The Associated Press

After inconclusive talks between President Barack Obama and House Republicans, Senate Majority Leader Harry Reid, D-Nev., and Minority Leader Mitch McConnell, R-Ky., took charge in trying to end the crises, although a conversation Sunday afternoon failed to break the stalemate.

“Americans want Congress to compromise,” Reid said at the start of a rare Sunday session in the Senate, during which he pressed for a long-term budget deal.

The two cagy negotiators are at loggerheads over Democratic demands to undo or change the automatic, across-the-board spending cuts to domestic and defense programs that the GOP see as crucial to reducing the nation’s deficit.

McConnell insisted a solution was readily available in the proposal from a bipartisan group of 12 senators, led by Sens. Susan Collins, R-Maine, and Joe Manchin, D-W.Va., that would re-open the government and fund it at current levels for six months while raising the debt limit through Jan. 31.

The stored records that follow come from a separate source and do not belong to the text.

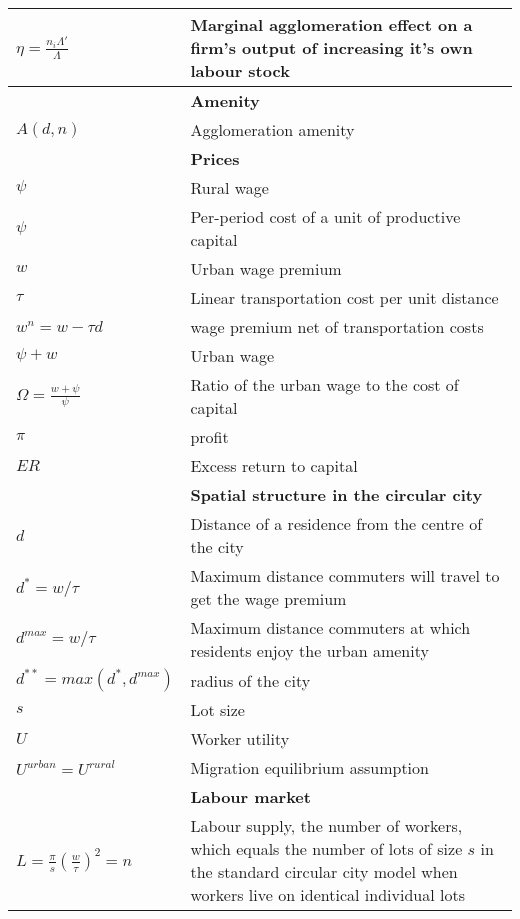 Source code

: \documentclass{standalone}
\begin{document}
\begin{longtable}{lp{10cm}}
$\eta=\frac{n_i\Lambda'}{\Lambda}$  &   Marginal agglomeration effect on a firm's output of increasing it's own labour stock\\
\hline
	&\textbf{Amenity}\\ \hline
$A(d, n)$   &  Agglomeration amenity\\
\hline

		& \textbf{Prices}\\ \hline
$\psi$  &  Rural wage\\
$\psi$  &  Per-period cost of a unit of productive capital\\
$w$     &  Urban wage premium\\
$\tau$  &  Linear transportation cost per unit distance\\
$w^n=w-\tau d$ & wage  premium net of transportation costs\\
$\psi + w$  &  Urban wage\\
$\Omega=\frac{w+\psi}{\psi}$  &  Ratio of the urban wage to the  cost of capital\\
$\pi$	 & profit\\
$ER$	& Excess return to capital\\
\hline
		&\textbf{Spatial structure in the circular city}\\ \hline		
$d$  &  Distance of a residence from the centre of the city\\
$d^* = w/\tau$  &  Maximum distance commuters will travel to get the wage premium\\
$d^{max} = w/\tau$  &  Maximum distance commuters at which residents enjoy the urban amenity\\
$d^{**} = max(d^*, d^{max})$  &  radius of the city\\
$s$ & Lot size\\
$U$  &  Worker utility\\%
$U^{urban}=U^{rural} $  &   Migration equilibrium assumption\\
\hline
		& \textbf{Labour market}\\ \hline
$L= \frac{\pi}{s}(\frac{w}{\tau})^2 = n$  &  
Labour supply, the number of workers, which equals the number of lots of size $s$ in the standard circular city model when workers live on identical individual lots\\%
\hline


\end{longtable}  
\end{document}
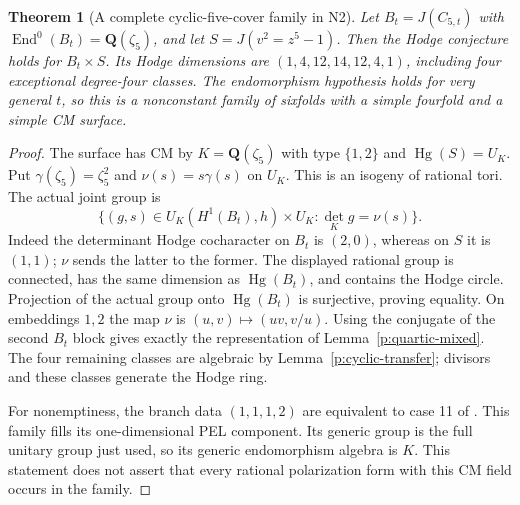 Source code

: \documentclass[11pt,reqno]{article}
\theoremstyle{emphasizedplain}
\newtheorem{theorem}{Theorem}[section]
\theoremstyle{emphasizeddefinition}
\theoremstyle{emphasizeddefinition}
\DeclareMathOperator{\End}{End}
\DeclareMathOperator{\Hg}{Hg}
\newcommand{\Q}{\mathbf Q}
\begin{document}
\begin{theorem}[A complete cyclic-five-cover family in N2]\label{p:N2cyclic}
Let $B_t=J(C_{5,t})$ with $\End^0(B_t)=\Q(\zeta_5)$, and let
$S=J(v^2=z^5-1)$. Then the Hodge conjecture holds for $B_t\times S$.
Its Hodge dimensions are $(1,4,12,14,12,4,1)$, including four
exceptional degree-four classes. The endomorphism hypothesis holds
for very general $t$, so this is a nonconstant family of sixfolds
with a simple fourfold and a simple CM surface.
\end{theorem}
\begin{proof}
The surface has CM by $K=\Q(\zeta_5)$ with type $\{1,2\}$ and
$\Hg(S)=U_K$. Put $\gamma(\zeta_5)=\zeta_5^2$ and
$\nu(s)=s\gamma(s)$ on $U_K$. This is an isogeny of rational
tori. The actual joint group is
\[
 \{(g,s)\in U_K(H^1(B_t),h)\times U_K:
                  \det_K g=\nu(s)\}.
\]
Indeed the determinant Hodge cocharacter on $B_t$ is $(2,0)$,
whereas on $S$ it is $(1,1)$; $\nu$ sends the latter to the former.
The displayed rational group is connected, has the same dimension
as $\Hg(B_t)$, and contains the Hodge circle. Projection of the
actual group onto $\Hg(B_t)$ is surjective, proving equality.
On embeddings $1,2$ the map $\nu$ is $(u,v)\mapsto(uv,v/u)$.
Using the conjugate of the second $B_t$ block gives exactly the
representation of Lemma~\ref{p:quartic-mixed}. The four remaining
classes are algebraic by Lemma~\ref{p:cyclic-transfer}; divisors
and these classes generate the Hodge ring.

For nonemptiness, the branch data $(1,1,1,2)$ are equivalent to
case 11 of \cite[Table 1]{MoonenCyclic}. This family fills its
one-dimensional PEL component. Its generic group is the full
unitary group just used, so its generic endomorphism algebra is $K$.
This statement does not assert that every rational polarization
form with this CM field occurs in the family.
\end{proof}
\end{document}
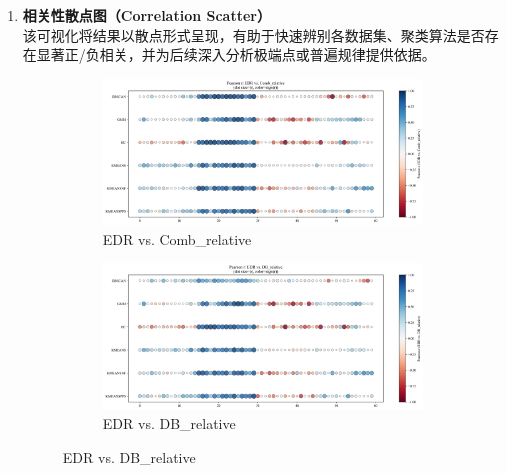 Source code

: \documentclass[10pt]{article} %
\numberwithin{equation}{section}
\begin{document}
\begin{enumerate}[label=(\alph*)]
    \item \textbf{相关性散点图（Correlation Scatter）} \\
    该可视化将结果以散点形式呈现，有助于快速辨别各数据集、聚类算法是否存在显著正/负相关，并为后续深入分析极端点或普遍规律提供依据。
\begin{figure}[htbp]
    \centering
    
    \begin{subfigure}[b]{0.45\linewidth}
        \centering
        \includegraphics[width=\linewidth]{figures/point graph/dot_EDR_vs_Comb_relative_sorted.png}
        \caption{EDR vs. Comb\_relative}
        \label{fig:dot_edr_comb}
    \end{subfigure}
    \hfill
    \begin{subfigure}[b]{0.45\linewidth}
        \centering
        \includegraphics[width=\linewidth]{figures/point graph/dot_EDR_vs_DB_relative_sorted.png}
        \caption{EDR vs. DB\_relative}
        \label{fig:dot_edr_db}
    \end{subfigure}

    \vspace{1em} %


\end{figure}
\end{enumerate}
\end{document}
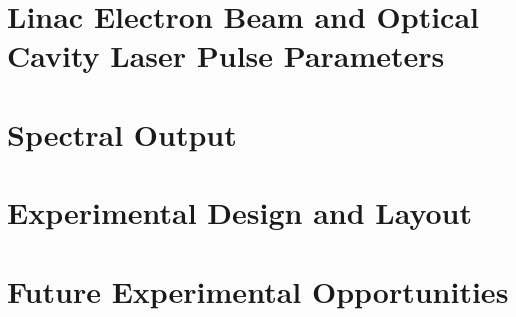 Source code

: \documentclass[../main.tex]{subfiles}
\begin{document}
\section{Linac Electron Beam and Optical Cavity Laser Pulse Parameters}

\section{Spectral Output}

\section{Experimental Design and Layout}

\section{Future Experimental Opportunities}
\end{document}
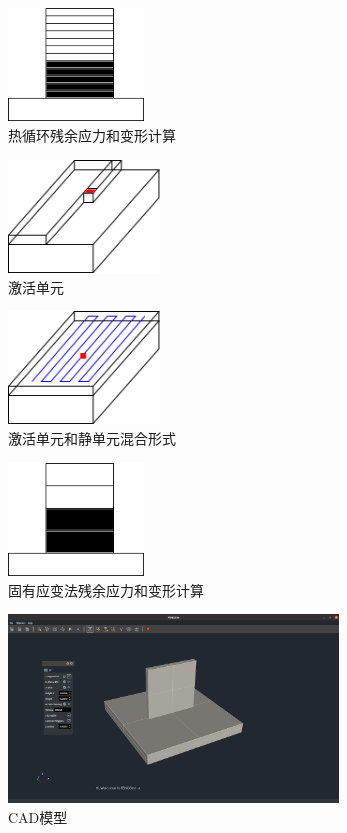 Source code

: \begin{figure}[!htbp]
  \centering
  \includegraphics[height=3cm]{fig/4/1.png}
  \caption{热循环残余应力和变形计算}
  \label{fig:4-1}
\end{figure}

\begin{figure}[!htbp]
  \centering
  \includegraphics[height=3cm]{fig/4/2.png}
  \caption{激活单元}
  \label{fig:4-2}
\end{figure}

\begin{figure}[!htbp]
  \centering
  \includegraphics[height=3cm]{fig/4/3.png}
  \caption{激活单元和静单元混合形式}
  \label{fig:4-3}
\end{figure}

\begin{figure}[!htbp]
  \centering
  \includegraphics[height=3cm]{fig/4/4.png}
  \caption{固有应变法残余应力和变形计算}
  \label{fig:4-4}
\end{figure}

\begin{figure}[!htbp]
  \centering
  \includegraphics[height=5cm]{fig/4/5.png}
  \caption{CAD模型}
  \label{fig:4-5}
\end{figure}

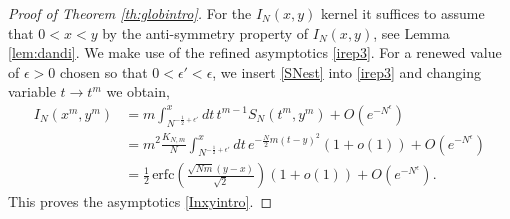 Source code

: \documentclass[11pt,reqno]{amsproc}
\numberwithin{equation}{section}
\numberwithin{theorem}{section}
\begin{document}
\begin{proof}[Proof of Theorem \ref{th:globintro}]
For the $I_{N}(x,y)$ kernel it suffices to assume that $0 < x < y$ by the anti-symmetry property of $I_{N}(x,y)$, see Lemma \ref{lem:dandi}. We make use of the refined asymptotics \eqref{irep3}. For a renewed value of $\epsilon>0$ chosen so that $0 < \epsilon' < \epsilon$, we insert \eqref{SNest} into \eqref{irep3} and changing variable $t \to t^{m}$ we obtain,
\begin{align}
I_{N}(x^{m},y^{m}) &= m\int_{N^{-\frac{1}{2}+\epsilon'}}^{x}dt\,t^{m-1}S_{N}(t^{m},y^{m})+O(e^{-N^{\epsilon}})\\
&= m^{2}\frac{K_{N,m}}{N}\int_{N^{-\frac{1}{2}+\epsilon'}}^{x}dt\,e^{-\frac{N}{2}m(t-y)^{2}}(1+o(1)) + O(e^{-N^{\epsilon}})\\
&= \frac{1}{2}\,\mathrm{erfc}\left(\frac{\sqrt{Nm}(y-x)}{\sqrt{2}}\right)(1+o(1)) + O(e^{-N^{\epsilon}}).
\end{align}
This proves the asymptotics \eqref{Inxyintro}. 


\end{proof}
\end{document}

“It’s time for Democrat leaders to take ‘yes’ for an answer,” McConnell said in a statement.

The latest snag comes as 350,000 federal workers remain idle, hundreds of thousands more work without pay and an array of government services, from home loan applications to environmental inspections, were on hold on the 13th day of the shutdown.

Several parks and monuments remain closed, drawing a protest at the National World War II Memorial on Sunday that included tea party-backed lawmakers who had unsuccessfully demanded defunding of President Barack Obama’s 3-year-old health care law in exchange for keeping the government open.

Unnerving to world economies is the prospect of the United States defaulting on its financial obligations on Thursday if Congress fails to raise the borrowing authority above the $16.7 trillion debt limit.

Christine Lagarde, the International Monetary Fund’s managing director, spoke fearfully about the disruption and uncertainty, warning of a “risk of tipping, yet again, into recession” after the fitful recovery from 2008. The reaction of world financial markets and the Dow Jones on Monday will influence any congressional talks.

Congress is racing the clock to get a deal done, faced with time-consuming Senate procedures that could slow legislation, likely opposition from tea partyers and certain resistance in the Republican-led House before a bill gets to Obama.

Politically, Republicans are reeling, bearing a substantial amount of the blame for the government shutdown and stalemate.

“We’re in a free-fall as Republicans, but Democrats are not far behind,” said Sen. Lindsey Graham, R-S.C., in warning Democrats about seizing on the GOP’s bruised brand as leverage to extract more concessions.

McConnell and Republicans want to continue current spending at $986.7 billion and leave untouched the new round of cuts in January, commonly known as sequester, that would reduce the amount to $967 billion. Democrats want to figure out a way to undo the reductions, plus a long-term extension of the debt limit increase and a short-term spending bill to reopen the government.

“Republicans want to do it with entitlement cuts,” said Sen. Chuck Schumer, D-N.Y. “Democrats want to do it with a mix of mandatory cuts, some entitlements and revenues. And so how do you overcome that dilemma? We’re not going to overcome it in the next day or two.”

He suggested keeping the government running through mid-January.

Sen. Dick Durbin of Illinois, the No. 2 Democrat in the Senate, told reporters the two sides are roughly $70 billion apart, the difference between the $1.058 trillion Senate budget amount and the $988 billion envisioned by House Budget Committee Chairman Paul Ryan, R-Wis.